+++ Data for this exercise

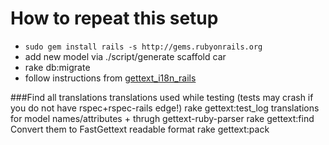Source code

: How to repeat this setup
========================
 - `sudo gem install rails -s http://gems.rubyonrails.org`
 - add new model via ./script/generate scaffold car
 - rake db:migrate
 - follow instructions from [gettext_i18n_rails](http://github.com/grosser/gettext_i18n_rails)

###Find all translations
translations used while testing (tests may crash if you do not have rspec+rspec-rails edge!)
    rake gettext:test_log
translations for model names/attributes + thrugh gettext-ruby-parser
    rake gettext:find
Convert them to FastGettext readable format
    rake gettext:pack

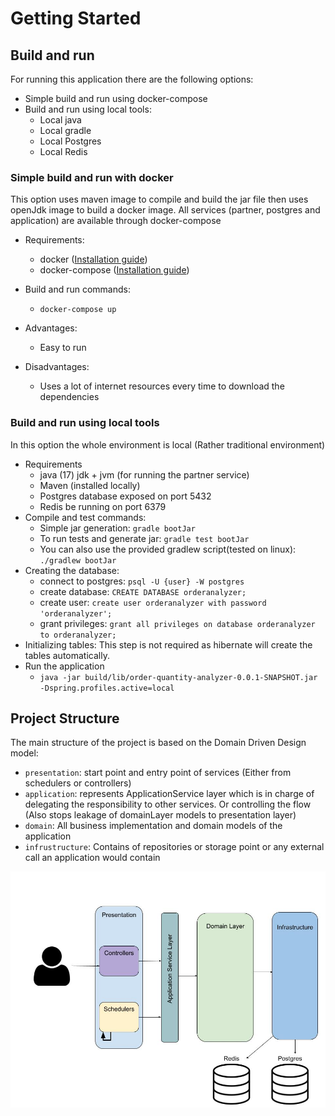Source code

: # Getting Started

## Build and run

For running this application there are the following options:

* Simple build and run using docker-compose
* Build and run using local tools:
    * Local java
    * Local gradle
    * Local Postgres
    * Local Redis

### Simple build and run with docker

This option uses maven image to compile and build the jar file then uses openJdk image to build a docker image.
All services (partner, postgres and application) are available through docker-compose

* Requirements:
    * docker ([Installation guide](https://docs.docker.com/engine/install))
    * docker-compose ([Installation guide](https://docs.docker.com/compose/install/))

* Build and run commands:
    * `docker-compose up`
* Advantages:
    * Easy to run
* Disadvantages:
    * Uses a lot of internet resources every time to download the dependencies

### Build and run using local tools

In this option the whole environment is local (Rather traditional environment)

* Requirements
    * java (17) jdk + jvm (for running the partner service)
    * Maven (installed locally)
    * Postgres database exposed on port 5432
    * Redis be running on port 6379
* Compile and test commands:
    * Simple jar generation: `gradle bootJar`
    * To run tests and generate jar: `gradle test bootJar`
    * You can also use the provided gradlew script(tested on linux): `./gradlew bootJar`
* Creating the database:
    * connect to postgres: `psql -U {user} -W postgres`
    * create database: `CREATE DATABASE orderanalyzer;`
    * create user: `create user orderanalyzer with password 'orderanalyzer';`
    * grant privileges: `grant all privileges on database orderanalyzer to orderanalyzer;`
* Initializing tables: This step is not required as hibernate will create the tables automatically.
* Run the application
    * `java -jar build/lib/order-quantity-analyzer-0.0.1-SNAPSHOT.jar -Dspring.profiles.active=local`

## Project Structure

The main structure of the project is based on the Domain Driven Design model:

* `presentation`: start point and entry point of services (Either from schedulers or controllers)
* `application`: represents ApplicationService layer which is in charge of delegating
  the responsibility to other services. Or controlling the flow
  (Also stops leakage of domainLayer models to presentation layer)
* `domain`: All business implementation and domain models of the application
* `infrustructure`: Contains of repositories or storage point or any external
  call an application would contain

![Project Design Structure](order-analyzer-design.jpg)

++++++

> **What this task involves**
What is needed is each line of the entries that contains the word "Simple".

> **Solution to the problem**
* Simple build and run using docker-compose
### Simple build and run with docker
    * Simple jar generation: `gradle bootJar`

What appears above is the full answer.